- **Task requirements**
Starting with the line that contains "is working correctly." and ending with the final line of the data below, print those lines exactly and nothing else.

- **Source texts of formatted documents**
- Opening Delimiter -
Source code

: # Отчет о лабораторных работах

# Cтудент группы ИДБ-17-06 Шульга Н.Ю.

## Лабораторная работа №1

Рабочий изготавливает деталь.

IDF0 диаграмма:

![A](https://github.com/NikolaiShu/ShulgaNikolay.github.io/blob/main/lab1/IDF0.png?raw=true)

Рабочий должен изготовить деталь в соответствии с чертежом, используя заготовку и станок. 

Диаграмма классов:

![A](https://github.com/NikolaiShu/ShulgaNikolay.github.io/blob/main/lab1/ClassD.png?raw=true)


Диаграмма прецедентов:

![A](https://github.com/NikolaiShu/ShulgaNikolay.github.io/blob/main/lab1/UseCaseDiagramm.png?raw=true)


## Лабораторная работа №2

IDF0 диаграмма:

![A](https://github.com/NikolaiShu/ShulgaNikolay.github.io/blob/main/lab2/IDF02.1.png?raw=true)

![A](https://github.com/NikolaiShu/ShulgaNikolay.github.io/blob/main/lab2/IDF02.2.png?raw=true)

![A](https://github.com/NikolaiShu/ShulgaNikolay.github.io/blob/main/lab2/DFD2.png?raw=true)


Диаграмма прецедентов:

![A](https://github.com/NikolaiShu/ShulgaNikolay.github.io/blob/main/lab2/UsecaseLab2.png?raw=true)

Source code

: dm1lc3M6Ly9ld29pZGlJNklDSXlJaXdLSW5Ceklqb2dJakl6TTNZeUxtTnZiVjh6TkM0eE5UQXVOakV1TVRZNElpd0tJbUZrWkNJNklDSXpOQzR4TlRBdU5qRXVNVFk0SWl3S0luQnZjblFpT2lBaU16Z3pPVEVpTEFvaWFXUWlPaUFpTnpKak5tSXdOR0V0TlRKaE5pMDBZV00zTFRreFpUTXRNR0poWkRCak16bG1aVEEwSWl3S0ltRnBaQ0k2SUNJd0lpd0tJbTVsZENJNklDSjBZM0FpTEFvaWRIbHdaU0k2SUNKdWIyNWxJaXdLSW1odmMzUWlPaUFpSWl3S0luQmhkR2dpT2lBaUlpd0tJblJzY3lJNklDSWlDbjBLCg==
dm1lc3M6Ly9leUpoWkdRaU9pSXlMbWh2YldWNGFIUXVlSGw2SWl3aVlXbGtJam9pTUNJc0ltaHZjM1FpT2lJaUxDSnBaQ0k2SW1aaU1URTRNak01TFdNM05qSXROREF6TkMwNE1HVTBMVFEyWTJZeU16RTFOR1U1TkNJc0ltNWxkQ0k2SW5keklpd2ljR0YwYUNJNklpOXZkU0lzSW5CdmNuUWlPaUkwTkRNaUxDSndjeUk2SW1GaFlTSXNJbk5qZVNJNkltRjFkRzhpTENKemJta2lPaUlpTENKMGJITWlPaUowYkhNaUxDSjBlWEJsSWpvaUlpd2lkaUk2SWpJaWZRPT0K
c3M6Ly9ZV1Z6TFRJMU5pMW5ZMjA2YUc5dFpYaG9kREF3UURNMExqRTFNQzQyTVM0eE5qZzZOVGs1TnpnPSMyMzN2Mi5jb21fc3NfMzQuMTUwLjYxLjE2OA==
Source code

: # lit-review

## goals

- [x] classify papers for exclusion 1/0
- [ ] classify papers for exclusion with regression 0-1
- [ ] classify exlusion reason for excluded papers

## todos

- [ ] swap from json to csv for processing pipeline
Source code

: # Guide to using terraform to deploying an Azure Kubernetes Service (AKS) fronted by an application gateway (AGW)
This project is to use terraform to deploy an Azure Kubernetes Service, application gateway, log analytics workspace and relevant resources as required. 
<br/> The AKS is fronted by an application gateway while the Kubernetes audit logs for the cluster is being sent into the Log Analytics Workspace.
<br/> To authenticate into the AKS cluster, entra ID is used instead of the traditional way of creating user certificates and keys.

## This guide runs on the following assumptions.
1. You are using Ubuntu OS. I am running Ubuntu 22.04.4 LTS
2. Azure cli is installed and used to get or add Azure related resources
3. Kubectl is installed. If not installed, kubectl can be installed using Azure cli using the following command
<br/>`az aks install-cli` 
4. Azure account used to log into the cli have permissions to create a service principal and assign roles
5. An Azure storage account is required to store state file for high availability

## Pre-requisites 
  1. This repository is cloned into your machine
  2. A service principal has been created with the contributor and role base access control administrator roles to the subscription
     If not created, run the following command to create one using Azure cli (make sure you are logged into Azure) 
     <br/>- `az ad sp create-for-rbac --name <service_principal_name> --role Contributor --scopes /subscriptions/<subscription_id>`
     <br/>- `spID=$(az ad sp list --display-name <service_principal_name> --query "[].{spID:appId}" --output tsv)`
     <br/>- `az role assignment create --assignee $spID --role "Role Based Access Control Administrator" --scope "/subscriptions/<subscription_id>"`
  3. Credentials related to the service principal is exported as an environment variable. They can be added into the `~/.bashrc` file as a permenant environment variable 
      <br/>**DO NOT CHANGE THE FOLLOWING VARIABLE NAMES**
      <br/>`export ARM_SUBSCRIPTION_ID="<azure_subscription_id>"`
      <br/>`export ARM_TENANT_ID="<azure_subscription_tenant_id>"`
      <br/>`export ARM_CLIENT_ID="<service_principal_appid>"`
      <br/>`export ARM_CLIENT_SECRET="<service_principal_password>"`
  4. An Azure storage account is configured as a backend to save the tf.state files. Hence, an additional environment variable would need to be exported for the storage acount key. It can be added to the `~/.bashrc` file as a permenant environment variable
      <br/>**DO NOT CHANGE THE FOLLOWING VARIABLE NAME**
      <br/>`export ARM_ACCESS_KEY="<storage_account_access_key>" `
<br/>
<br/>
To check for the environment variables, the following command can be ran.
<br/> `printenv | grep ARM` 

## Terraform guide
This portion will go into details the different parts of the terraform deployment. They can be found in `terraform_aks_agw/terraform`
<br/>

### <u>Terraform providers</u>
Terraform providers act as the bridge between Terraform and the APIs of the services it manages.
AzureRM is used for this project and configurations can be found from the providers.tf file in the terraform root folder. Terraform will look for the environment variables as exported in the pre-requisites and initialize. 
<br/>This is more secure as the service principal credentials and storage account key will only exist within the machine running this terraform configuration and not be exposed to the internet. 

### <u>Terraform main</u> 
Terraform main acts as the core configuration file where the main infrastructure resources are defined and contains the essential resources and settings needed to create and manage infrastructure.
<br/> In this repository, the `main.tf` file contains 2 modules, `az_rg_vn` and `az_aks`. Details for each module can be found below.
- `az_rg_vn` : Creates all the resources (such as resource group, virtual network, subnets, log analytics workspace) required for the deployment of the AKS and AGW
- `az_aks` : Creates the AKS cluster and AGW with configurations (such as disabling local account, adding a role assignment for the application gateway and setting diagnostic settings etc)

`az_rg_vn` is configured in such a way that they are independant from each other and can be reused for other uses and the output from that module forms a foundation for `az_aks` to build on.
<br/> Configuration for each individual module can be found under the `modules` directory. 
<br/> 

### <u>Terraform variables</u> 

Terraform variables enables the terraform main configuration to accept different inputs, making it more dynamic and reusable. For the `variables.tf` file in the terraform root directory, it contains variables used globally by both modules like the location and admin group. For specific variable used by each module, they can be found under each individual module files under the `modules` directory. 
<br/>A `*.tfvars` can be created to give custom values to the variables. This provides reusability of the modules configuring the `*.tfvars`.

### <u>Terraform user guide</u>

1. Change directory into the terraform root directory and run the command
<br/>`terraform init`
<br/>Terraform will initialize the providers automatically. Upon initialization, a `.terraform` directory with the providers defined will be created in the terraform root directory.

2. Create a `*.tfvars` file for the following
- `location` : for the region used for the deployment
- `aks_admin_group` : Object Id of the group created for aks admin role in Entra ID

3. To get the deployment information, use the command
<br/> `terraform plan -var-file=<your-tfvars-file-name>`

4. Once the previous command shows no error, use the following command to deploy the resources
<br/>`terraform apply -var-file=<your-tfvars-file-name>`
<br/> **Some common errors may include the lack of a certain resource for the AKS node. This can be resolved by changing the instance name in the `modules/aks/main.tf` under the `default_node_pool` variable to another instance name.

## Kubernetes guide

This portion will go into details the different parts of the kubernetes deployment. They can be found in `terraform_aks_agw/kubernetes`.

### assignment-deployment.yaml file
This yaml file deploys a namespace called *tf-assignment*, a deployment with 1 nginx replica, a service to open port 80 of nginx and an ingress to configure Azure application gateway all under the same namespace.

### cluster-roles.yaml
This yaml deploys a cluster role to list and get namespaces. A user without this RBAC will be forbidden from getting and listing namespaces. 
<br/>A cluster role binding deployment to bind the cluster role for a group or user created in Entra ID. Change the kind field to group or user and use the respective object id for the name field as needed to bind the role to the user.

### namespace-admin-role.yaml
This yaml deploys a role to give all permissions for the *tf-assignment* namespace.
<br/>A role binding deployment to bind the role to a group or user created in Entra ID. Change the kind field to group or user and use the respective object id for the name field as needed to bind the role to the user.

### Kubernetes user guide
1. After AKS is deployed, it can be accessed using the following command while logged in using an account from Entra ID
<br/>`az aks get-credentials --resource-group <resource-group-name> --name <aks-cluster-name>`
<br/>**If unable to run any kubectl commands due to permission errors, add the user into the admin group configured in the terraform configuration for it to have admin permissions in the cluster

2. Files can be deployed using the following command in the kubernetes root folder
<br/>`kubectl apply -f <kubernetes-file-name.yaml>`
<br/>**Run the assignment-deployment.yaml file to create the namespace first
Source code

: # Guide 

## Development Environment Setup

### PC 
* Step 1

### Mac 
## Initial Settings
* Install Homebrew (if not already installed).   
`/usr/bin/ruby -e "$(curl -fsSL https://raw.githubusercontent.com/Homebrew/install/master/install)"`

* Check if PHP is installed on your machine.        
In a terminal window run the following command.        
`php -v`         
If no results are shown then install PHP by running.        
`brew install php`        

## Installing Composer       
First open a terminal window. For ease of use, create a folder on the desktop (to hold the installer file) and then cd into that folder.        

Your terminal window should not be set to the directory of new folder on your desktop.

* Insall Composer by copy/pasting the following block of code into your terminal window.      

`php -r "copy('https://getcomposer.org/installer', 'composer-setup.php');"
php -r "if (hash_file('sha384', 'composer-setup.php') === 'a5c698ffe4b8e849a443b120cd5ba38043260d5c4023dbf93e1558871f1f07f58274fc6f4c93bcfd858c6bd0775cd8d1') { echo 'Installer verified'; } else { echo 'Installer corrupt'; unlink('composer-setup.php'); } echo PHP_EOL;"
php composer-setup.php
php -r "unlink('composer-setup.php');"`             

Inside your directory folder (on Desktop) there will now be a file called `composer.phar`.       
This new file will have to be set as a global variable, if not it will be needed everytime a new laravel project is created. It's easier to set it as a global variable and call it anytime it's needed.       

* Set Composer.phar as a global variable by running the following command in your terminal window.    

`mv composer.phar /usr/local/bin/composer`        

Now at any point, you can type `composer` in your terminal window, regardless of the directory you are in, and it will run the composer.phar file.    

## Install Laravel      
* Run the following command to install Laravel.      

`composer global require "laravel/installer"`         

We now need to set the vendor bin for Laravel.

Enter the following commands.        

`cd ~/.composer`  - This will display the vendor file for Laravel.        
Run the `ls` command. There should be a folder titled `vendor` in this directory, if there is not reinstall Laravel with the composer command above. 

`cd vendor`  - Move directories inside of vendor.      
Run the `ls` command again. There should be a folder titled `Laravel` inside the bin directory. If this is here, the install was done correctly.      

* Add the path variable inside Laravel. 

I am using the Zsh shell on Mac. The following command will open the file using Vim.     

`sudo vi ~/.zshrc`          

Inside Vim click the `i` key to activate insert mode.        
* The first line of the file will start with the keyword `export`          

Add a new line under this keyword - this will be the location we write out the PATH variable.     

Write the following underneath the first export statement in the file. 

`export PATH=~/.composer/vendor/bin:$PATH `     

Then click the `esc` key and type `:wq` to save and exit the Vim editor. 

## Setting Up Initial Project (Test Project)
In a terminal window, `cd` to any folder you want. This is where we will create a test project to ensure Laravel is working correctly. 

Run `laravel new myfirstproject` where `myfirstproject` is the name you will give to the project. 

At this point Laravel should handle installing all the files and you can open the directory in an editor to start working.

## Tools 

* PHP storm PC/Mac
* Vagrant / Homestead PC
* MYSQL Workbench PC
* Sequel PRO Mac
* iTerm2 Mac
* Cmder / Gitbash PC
- Closing Delimiter -
- **Task answer**
In a terminal window, `cd` to any folder you want. This is where we will create a test project to ensure Laravel is working correctly. 

Run `laravel new myfirstproject` where `myfirstproject` is the name you will give to the project. 

At this point Laravel should handle installing all the files and you can open the directory in an editor to start working.

## Tools 

* PHP storm PC/Mac
* Vagrant / Homestead PC
* MYSQL Workbench PC
* Sequel PRO Mac
* iTerm2 Mac
* Cmder / Gitbash PC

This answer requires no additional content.